What to work on:
Repeat the listing exactly as given, omitting every image.
[Record set Boundary: Start]
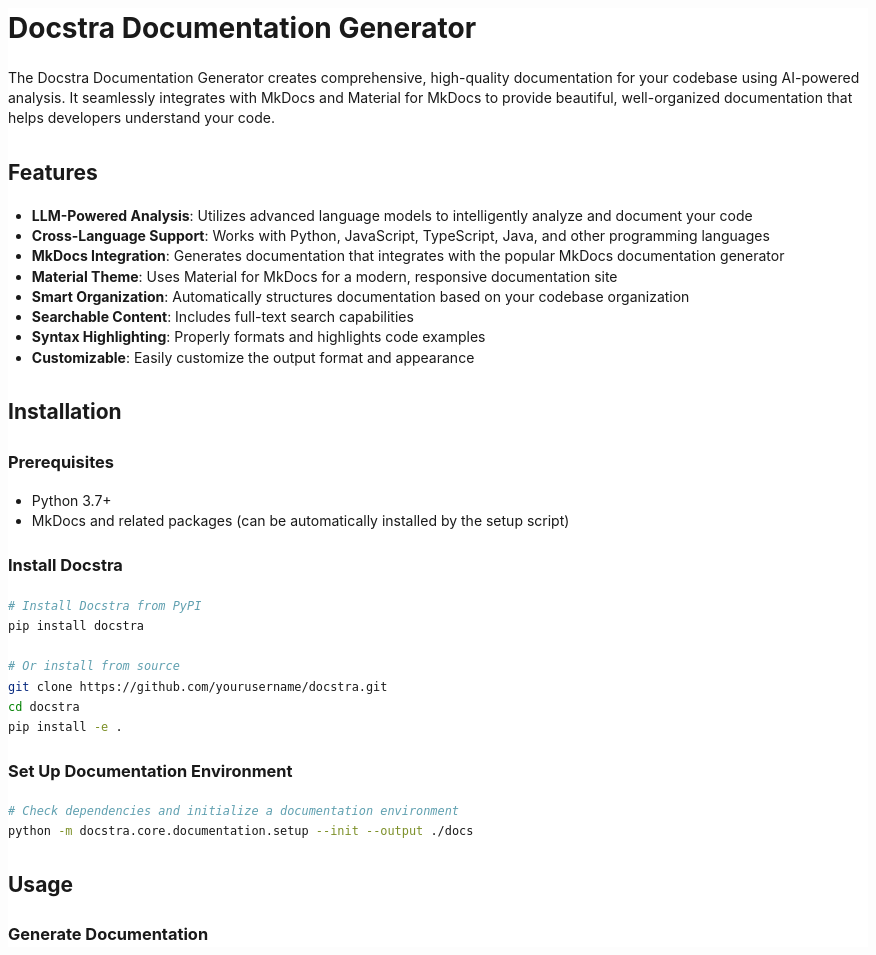 # Docstra Documentation Generator

The Docstra Documentation Generator creates comprehensive, high-quality documentation for your codebase using AI-powered analysis. It seamlessly integrates with MkDocs and Material for MkDocs to provide beautiful, well-organized documentation that helps developers understand your code.

## Features

- **LLM-Powered Analysis**: Utilizes advanced language models to intelligently analyze and document your code
- **Cross-Language Support**: Works with Python, JavaScript, TypeScript, Java, and other programming languages
- **MkDocs Integration**: Generates documentation that integrates with the popular MkDocs documentation generator
- **Material Theme**: Uses Material for MkDocs for a modern, responsive documentation site
- **Smart Organization**: Automatically structures documentation based on your codebase organization
- **Searchable Content**: Includes full-text search capabilities
- **Syntax Highlighting**: Properly formats and highlights code examples
- **Customizable**: Easily customize the output format and appearance

## Installation

### Prerequisites

- Python 3.7+
- MkDocs and related packages (can be automatically installed by the setup script)

### Install Docstra

```bash
# Install Docstra from PyPI
pip install docstra

# Or install from source
git clone https://github.com/yourusername/docstra.git
cd docstra
pip install -e .
```

### Set Up Documentation Environment

```bash
# Check dependencies and initialize a documentation environment
python -m docstra.core.documentation.setup --init --output ./docs
```

## Usage

### Generate Documentation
[Record set Boundary: End]
Worked solution:
 # Docstra Documentation Generator

The Docstra Documentation Generator creates comprehensive, high-quality documentation for your codebase using AI-powered analysis. It seamlessly integrates with MkDocs and Material for MkDocs to provide beautiful, well-organized documentation that helps developers understand your code.

## Features

- **LLM-Powered Analysis**: Utilizes advanced language models to intelligently analyze and document your code
- **Cross-Language Support**: Works with Python, JavaScript, TypeScript, Java, and other programming languages
- **MkDocs Integration**: Generates documentation that integrates with the popular MkDocs documentation generator
- **Material Theme**: Uses Material for MkDocs for a modern, responsive documentation site
- **Smart Organization**: Automatically structures documentation based on your codebase organization
- **Searchable Content**: Includes full-text search capabilities
- **Syntax Highlighting**: Properly formats and highlights code examples
- **Customizable**: Easily customize the output format and appearance

## Installation

### Prerequisites

- Python 3.7+
- MkDocs and related packages (can be automatically installed by the setup script)

### Install Docstra

```bash
# Install Docstra from PyPI
pip install docstra

# Or install from source
git clone https://github.com/yourusername/docstra.git
cd docstra
pip install -e .
```

### Set Up Documentation Environment

```bash
# Check dependencies and initialize a documentation environment
python -m docstra.core.documentation.setup --init --output ./docs
```

## Usage

### Generate Documentation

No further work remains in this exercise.